● **What you should do**
Beginning with the line that holds "Reporting and Communication" in the data below, give again every line through the one that holds "### Appendix B: Privacy Notice Templates", exactly as written.

* * * * * * * * *

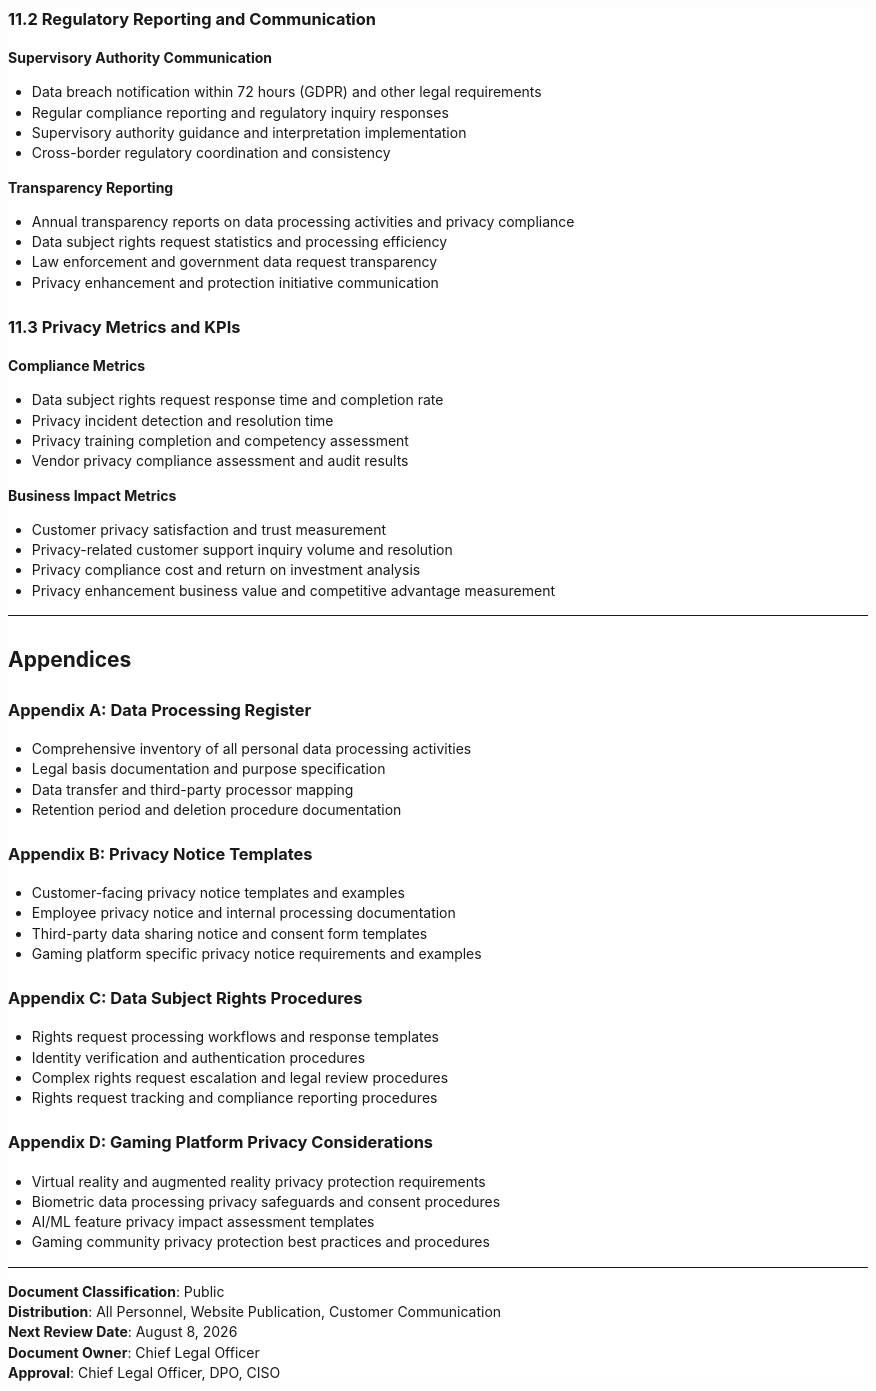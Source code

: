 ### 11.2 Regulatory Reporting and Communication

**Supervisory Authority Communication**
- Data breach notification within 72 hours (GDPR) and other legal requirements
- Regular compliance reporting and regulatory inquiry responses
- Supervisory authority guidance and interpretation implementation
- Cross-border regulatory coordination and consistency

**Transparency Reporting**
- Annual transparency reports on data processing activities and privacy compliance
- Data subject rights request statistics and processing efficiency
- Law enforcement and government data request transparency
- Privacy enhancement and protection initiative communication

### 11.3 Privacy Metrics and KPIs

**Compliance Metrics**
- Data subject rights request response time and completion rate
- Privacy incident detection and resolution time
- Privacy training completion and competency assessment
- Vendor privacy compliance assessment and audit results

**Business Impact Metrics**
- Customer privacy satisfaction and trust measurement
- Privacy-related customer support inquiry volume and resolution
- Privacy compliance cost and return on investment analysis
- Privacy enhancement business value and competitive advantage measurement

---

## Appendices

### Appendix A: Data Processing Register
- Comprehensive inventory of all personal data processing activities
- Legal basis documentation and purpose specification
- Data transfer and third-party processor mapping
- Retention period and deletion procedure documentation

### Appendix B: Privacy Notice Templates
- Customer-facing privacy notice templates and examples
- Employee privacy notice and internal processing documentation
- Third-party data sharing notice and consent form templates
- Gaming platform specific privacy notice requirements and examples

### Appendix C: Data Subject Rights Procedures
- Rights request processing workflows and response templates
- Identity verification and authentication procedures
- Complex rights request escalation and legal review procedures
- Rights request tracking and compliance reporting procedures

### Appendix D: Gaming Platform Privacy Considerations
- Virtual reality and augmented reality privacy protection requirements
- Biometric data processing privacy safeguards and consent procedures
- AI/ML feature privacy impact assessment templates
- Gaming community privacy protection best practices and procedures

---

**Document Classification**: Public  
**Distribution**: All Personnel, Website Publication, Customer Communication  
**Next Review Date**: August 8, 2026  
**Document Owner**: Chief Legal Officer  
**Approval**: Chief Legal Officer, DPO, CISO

* * * * * * * * *

● **Written response**
: ### 11.2 Regulatory Reporting and Communication

**Supervisory Authority Communication**
- Data breach notification within 72 hours (GDPR) and other legal requirements
- Regular compliance reporting and regulatory inquiry responses
- Supervisory authority guidance and interpretation implementation
- Cross-border regulatory coordination and consistency

**Transparency Reporting**
- Annual transparency reports on data processing activities and privacy compliance
- Data subject rights request statistics and processing efficiency
- Law enforcement and government data request transparency
- Privacy enhancement and protection initiative communication

### 11.3 Privacy Metrics and KPIs

**Compliance Metrics**
- Data subject rights request response time and completion rate
- Privacy incident detection and resolution time
- Privacy training completion and competency assessment
- Vendor privacy compliance assessment and audit results

**Business Impact Metrics**
- Customer privacy satisfaction and trust measurement
- Privacy-related customer support inquiry volume and resolution
- Privacy compliance cost and return on investment analysis
- Privacy enhancement business value and competitive advantage measurement

---

## Appendices

### Appendix A: Data Processing Register
- Comprehensive inventory of all personal data processing activities
- Legal basis documentation and purpose specification
- Data transfer and third-party processor mapping
- Retention period and deletion procedure documentation

### Appendix B: Privacy Notice Templates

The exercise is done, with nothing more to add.